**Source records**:
<<<<
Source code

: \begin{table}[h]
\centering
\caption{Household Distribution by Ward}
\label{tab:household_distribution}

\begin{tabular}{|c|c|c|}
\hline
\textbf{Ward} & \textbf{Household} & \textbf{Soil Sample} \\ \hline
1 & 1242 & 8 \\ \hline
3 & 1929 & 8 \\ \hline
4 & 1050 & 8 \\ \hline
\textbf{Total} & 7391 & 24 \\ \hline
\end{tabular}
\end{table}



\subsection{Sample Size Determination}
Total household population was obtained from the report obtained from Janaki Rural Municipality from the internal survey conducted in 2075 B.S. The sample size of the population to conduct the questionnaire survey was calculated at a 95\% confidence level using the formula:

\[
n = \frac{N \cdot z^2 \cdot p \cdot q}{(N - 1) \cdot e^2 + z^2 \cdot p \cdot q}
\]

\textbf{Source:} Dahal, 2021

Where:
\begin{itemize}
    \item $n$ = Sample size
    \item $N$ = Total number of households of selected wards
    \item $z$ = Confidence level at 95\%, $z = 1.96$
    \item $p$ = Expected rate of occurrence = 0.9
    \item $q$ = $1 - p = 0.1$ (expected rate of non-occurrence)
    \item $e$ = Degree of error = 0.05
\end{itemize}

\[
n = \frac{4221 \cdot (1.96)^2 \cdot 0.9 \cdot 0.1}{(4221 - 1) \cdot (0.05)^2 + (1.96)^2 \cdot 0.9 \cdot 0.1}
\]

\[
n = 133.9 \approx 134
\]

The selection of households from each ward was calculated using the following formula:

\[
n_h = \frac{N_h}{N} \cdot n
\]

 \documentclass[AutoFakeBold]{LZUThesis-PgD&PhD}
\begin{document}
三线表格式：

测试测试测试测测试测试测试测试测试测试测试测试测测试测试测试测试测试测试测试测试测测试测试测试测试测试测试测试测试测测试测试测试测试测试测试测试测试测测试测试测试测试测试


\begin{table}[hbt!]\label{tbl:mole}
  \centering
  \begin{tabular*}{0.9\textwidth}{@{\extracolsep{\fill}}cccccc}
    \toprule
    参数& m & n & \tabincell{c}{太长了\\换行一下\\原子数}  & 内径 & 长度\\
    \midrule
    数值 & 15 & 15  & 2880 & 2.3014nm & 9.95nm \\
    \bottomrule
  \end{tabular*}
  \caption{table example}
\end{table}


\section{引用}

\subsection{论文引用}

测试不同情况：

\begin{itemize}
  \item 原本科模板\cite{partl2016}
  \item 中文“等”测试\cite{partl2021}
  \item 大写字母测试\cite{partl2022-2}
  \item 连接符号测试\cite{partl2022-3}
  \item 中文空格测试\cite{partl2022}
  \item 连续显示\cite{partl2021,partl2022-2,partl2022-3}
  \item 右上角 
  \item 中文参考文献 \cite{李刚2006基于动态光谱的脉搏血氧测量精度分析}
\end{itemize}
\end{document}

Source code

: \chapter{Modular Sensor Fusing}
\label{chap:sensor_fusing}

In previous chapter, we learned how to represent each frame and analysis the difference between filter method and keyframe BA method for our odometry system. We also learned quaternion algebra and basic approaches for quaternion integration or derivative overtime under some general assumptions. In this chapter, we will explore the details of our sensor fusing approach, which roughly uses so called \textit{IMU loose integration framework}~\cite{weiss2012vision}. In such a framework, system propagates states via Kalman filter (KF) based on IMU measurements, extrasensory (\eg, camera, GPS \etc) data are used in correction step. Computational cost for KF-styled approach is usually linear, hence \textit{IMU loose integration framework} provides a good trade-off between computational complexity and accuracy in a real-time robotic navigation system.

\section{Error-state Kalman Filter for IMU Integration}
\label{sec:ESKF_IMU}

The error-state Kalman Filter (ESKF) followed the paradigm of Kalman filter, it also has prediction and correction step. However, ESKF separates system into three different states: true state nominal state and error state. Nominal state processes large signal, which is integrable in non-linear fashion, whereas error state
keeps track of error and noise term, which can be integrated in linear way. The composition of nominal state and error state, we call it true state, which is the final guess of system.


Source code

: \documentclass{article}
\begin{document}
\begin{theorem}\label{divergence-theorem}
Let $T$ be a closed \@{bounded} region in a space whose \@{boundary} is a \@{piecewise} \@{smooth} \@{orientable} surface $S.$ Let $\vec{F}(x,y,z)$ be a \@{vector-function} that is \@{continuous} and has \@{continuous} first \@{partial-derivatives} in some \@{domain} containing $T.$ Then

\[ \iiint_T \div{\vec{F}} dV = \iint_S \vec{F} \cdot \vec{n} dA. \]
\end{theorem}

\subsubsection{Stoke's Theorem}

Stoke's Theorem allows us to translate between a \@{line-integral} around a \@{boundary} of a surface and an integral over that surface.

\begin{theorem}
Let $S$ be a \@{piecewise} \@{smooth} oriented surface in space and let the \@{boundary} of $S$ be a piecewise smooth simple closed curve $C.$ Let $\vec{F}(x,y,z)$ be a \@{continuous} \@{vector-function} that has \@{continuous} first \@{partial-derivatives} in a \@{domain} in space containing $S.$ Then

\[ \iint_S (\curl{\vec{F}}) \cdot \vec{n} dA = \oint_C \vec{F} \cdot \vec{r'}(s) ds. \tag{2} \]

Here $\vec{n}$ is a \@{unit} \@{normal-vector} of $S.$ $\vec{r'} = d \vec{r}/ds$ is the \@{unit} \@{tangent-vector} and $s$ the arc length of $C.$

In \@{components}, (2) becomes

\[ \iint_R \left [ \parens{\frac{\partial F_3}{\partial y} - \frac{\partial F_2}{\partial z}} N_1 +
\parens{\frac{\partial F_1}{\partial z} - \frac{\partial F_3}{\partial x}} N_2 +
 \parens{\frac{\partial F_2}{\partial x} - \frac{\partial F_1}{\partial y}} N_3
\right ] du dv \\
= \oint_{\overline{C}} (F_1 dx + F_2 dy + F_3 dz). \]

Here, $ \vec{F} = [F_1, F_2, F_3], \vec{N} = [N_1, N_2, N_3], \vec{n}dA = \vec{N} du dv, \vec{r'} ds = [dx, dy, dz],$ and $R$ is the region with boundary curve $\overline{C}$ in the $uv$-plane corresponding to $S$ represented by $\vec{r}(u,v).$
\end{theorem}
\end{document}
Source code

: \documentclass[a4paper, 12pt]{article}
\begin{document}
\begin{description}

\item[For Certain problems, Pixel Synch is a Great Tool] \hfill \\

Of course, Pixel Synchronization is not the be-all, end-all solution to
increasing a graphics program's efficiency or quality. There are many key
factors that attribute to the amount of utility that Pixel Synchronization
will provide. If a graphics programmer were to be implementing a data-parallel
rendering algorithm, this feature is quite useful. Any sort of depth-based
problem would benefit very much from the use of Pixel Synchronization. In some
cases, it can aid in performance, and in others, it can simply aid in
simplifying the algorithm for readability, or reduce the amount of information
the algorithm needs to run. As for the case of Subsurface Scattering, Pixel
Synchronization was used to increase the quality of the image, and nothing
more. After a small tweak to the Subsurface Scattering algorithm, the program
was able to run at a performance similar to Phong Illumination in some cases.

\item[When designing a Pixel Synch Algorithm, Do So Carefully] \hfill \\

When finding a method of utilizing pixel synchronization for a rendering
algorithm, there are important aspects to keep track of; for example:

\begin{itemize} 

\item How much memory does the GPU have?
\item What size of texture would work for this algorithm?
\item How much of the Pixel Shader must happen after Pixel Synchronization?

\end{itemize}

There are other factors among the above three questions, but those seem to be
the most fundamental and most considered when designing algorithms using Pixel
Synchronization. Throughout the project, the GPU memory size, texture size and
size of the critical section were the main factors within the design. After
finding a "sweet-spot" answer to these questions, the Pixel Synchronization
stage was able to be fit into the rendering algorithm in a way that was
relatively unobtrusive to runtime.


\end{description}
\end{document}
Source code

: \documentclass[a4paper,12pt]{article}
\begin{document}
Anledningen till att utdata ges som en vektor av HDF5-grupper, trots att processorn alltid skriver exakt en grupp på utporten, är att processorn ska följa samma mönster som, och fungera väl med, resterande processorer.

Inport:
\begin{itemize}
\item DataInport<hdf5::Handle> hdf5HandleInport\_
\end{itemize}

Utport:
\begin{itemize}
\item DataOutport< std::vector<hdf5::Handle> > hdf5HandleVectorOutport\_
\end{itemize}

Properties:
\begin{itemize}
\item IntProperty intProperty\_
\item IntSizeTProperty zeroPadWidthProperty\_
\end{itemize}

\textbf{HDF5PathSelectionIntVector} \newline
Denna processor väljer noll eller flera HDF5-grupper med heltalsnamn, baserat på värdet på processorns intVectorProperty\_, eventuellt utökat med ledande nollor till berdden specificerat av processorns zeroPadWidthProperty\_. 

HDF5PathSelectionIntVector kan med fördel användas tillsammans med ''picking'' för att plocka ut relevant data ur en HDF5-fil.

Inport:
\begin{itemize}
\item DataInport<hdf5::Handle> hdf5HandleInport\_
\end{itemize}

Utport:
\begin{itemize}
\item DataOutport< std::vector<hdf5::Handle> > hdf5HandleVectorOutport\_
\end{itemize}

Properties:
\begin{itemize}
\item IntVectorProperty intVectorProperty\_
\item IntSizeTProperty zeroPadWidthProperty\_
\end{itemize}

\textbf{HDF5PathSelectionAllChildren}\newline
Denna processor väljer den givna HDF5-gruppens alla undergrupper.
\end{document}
>>>>
Transcribe exactly, and only, the lines from the opening line of the records through the line containing "4 & 1050 & 8 \\ \hline".

Source code

: \begin{table}[h]
\centering
\caption{Household Distribution by Ward}
\label{tab:household_distribution}

\begin{tabular}{|c|c|c|}
\hline
\textbf{Ward} & \textbf{Household} & \textbf{Soil Sample} \\ \hline
1 & 1242 & 8 \\ \hline
3 & 1929 & 8 \\ \hline
4 & 1050 & 8 \\ \hline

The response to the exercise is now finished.